Neun Länder einigten sich in Prag auf Zusammenarbeit im KI-Bereich
3.9.2026
Neun mittel- und osteuropäische Staaten haben sich Anfang September 2026 in Prag auf eine engere Zusammenarbeit im Bereich der Künstlichen Intelligenz verständigt. Tschechien, Polen, die Slowakei, Ungarn, Kroatien, Slowenien, Litauen, Lettland und Rumänien unterzeichneten dazu die sogenannte Prager KI-Erklärung. Sie sieht eine abgestimmte Position in der europäischen KI-Politik, einen intensiveren Erfahrungsaustausch sowie eine stärkere Vernetzung der Recheninfrastruktur vor. Ein Schwerpunkt ist der geplante Aufbau einer KI-Gigafactory, für die sich Tschechien im Rahmen eines europäischen Auswahlverfahrens bewirbt. Das Vorhaben wird von České Radiokomunikace vorangetrieben, die gemeinsam mit Partner*innen aus der Region eines der vier geplanten mittelgroßen Zentren errichten wollen.
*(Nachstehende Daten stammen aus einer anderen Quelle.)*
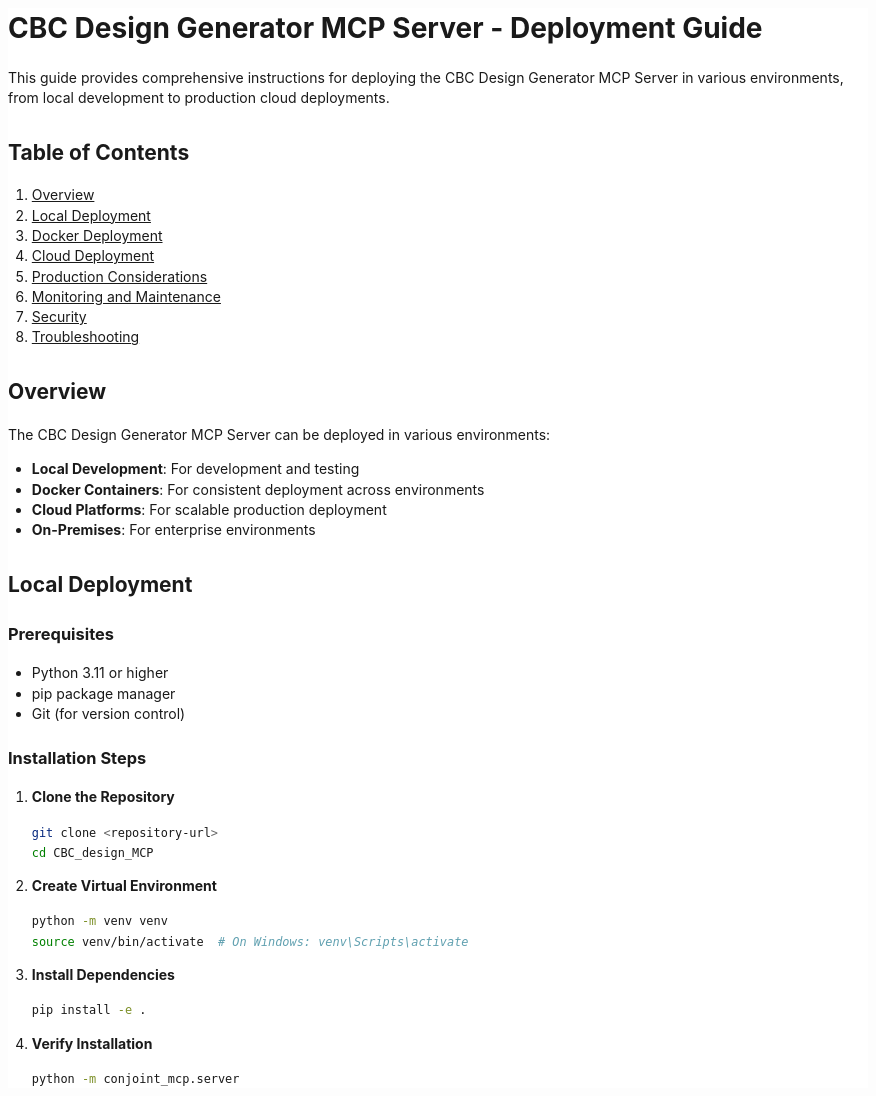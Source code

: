 # CBC Design Generator MCP Server - Deployment Guide

This guide provides comprehensive instructions for deploying the CBC Design Generator MCP Server in various environments, from local development to production cloud deployments.

## Table of Contents

1. [Overview](#overview)
2. [Local Deployment](#local-deployment)
3. [Docker Deployment](#docker-deployment)
4. [Cloud Deployment](#cloud-deployment)
5. [Production Considerations](#production-considerations)
6. [Monitoring and Maintenance](#monitoring-and-maintenance)
7. [Security](#security)
8. [Troubleshooting](#troubleshooting)

## Overview

The CBC Design Generator MCP Server can be deployed in various environments:

- **Local Development**: For development and testing
- **Docker Containers**: For consistent deployment across environments
- **Cloud Platforms**: For scalable production deployment
- **On-Premises**: For enterprise environments

## Local Deployment

### Prerequisites
- Python 3.11 or higher
- pip package manager
- Git (for version control)

### Installation Steps

1. **Clone the Repository**
   ```bash
   git clone <repository-url>
   cd CBC_design_MCP
   ```

2. **Create Virtual Environment**
   ```bash
   python -m venv venv
   source venv/bin/activate  # On Windows: venv\Scripts\activate
   ```

3. **Install Dependencies**
   ```bash
   pip install -e .
   ```

4. **Verify Installation**
   ```bash
   python -m conjoint_mcp.server
   ```
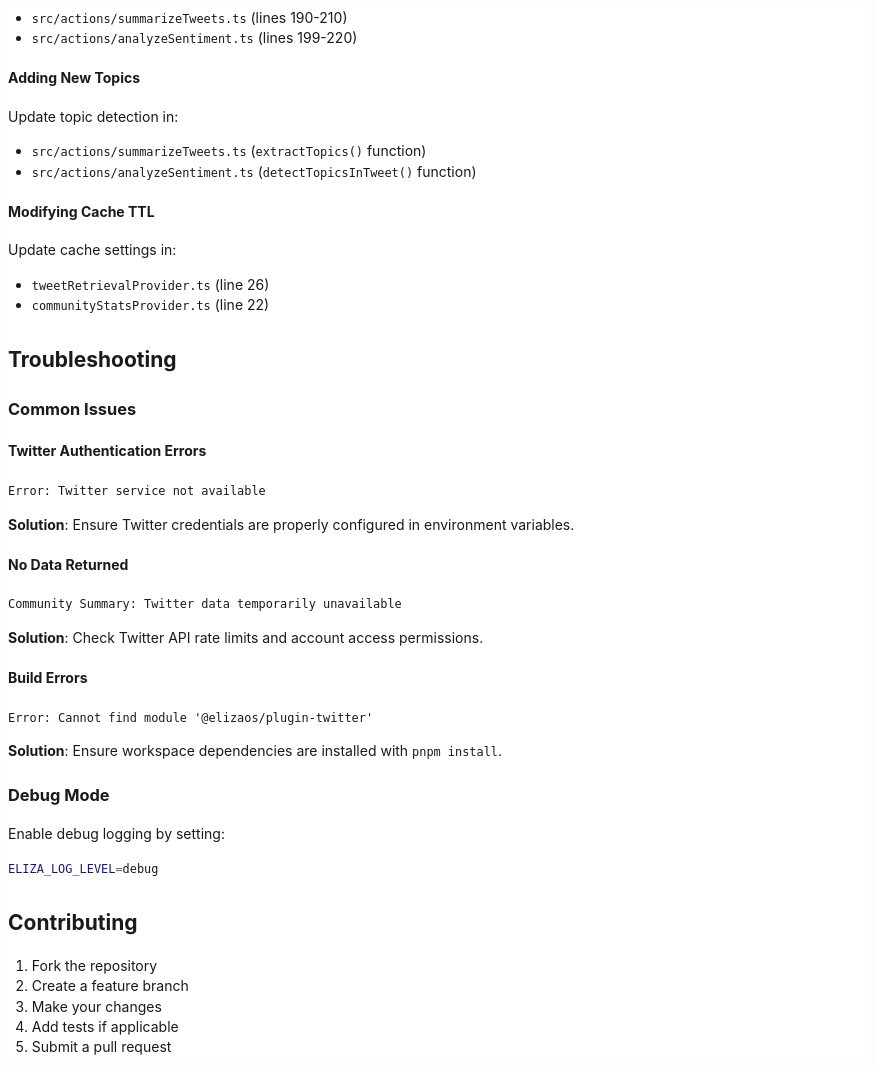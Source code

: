 - `src/actions/summarizeTweets.ts` (lines 190-210)
- `src/actions/analyzeSentiment.ts` (lines 199-220)

#### Adding New Topics

Update topic detection in:

- `src/actions/summarizeTweets.ts` (`extractTopics()` function)
- `src/actions/analyzeSentiment.ts` (`detectTopicsInTweet()` function)

#### Modifying Cache TTL

Update cache settings in:

- `tweetRetrievalProvider.ts` (line 26)
- `communityStatsProvider.ts` (line 22)

## Troubleshooting

### Common Issues

#### Twitter Authentication Errors

```
Error: Twitter service not available
```

**Solution**: Ensure Twitter credentials are properly configured in environment variables.

#### No Data Returned

```
Community Summary: Twitter data temporarily unavailable
```

**Solution**: Check Twitter API rate limits and account access permissions.

#### Build Errors

```
Error: Cannot find module '@elizaos/plugin-twitter'
```

**Solution**: Ensure workspace dependencies are installed with `pnpm install`.

### Debug Mode

Enable debug logging by setting:

```bash
ELIZA_LOG_LEVEL=debug
```

## Contributing

1. Fork the repository
2. Create a feature branch
3. Make your changes
4. Add tests if applicable
5. Submit a pull request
Die Finanzierung soll überwiegend durch private Investor*innen erfolgen, während die beteiligten Staaten künftig einen Teil der verfügbaren Rechenkapazitäten nutzen könnten. Für das tschechische Projekt werden Investitionen von rund 4,1 Milliarden Euro veranschlagt, davon etwa 2,9 Milliarden Euro durch České Radiokomunikace sowie jeweils rund 615 Millionen Euro durch den tschechischen Staat und die Europäische Kommission.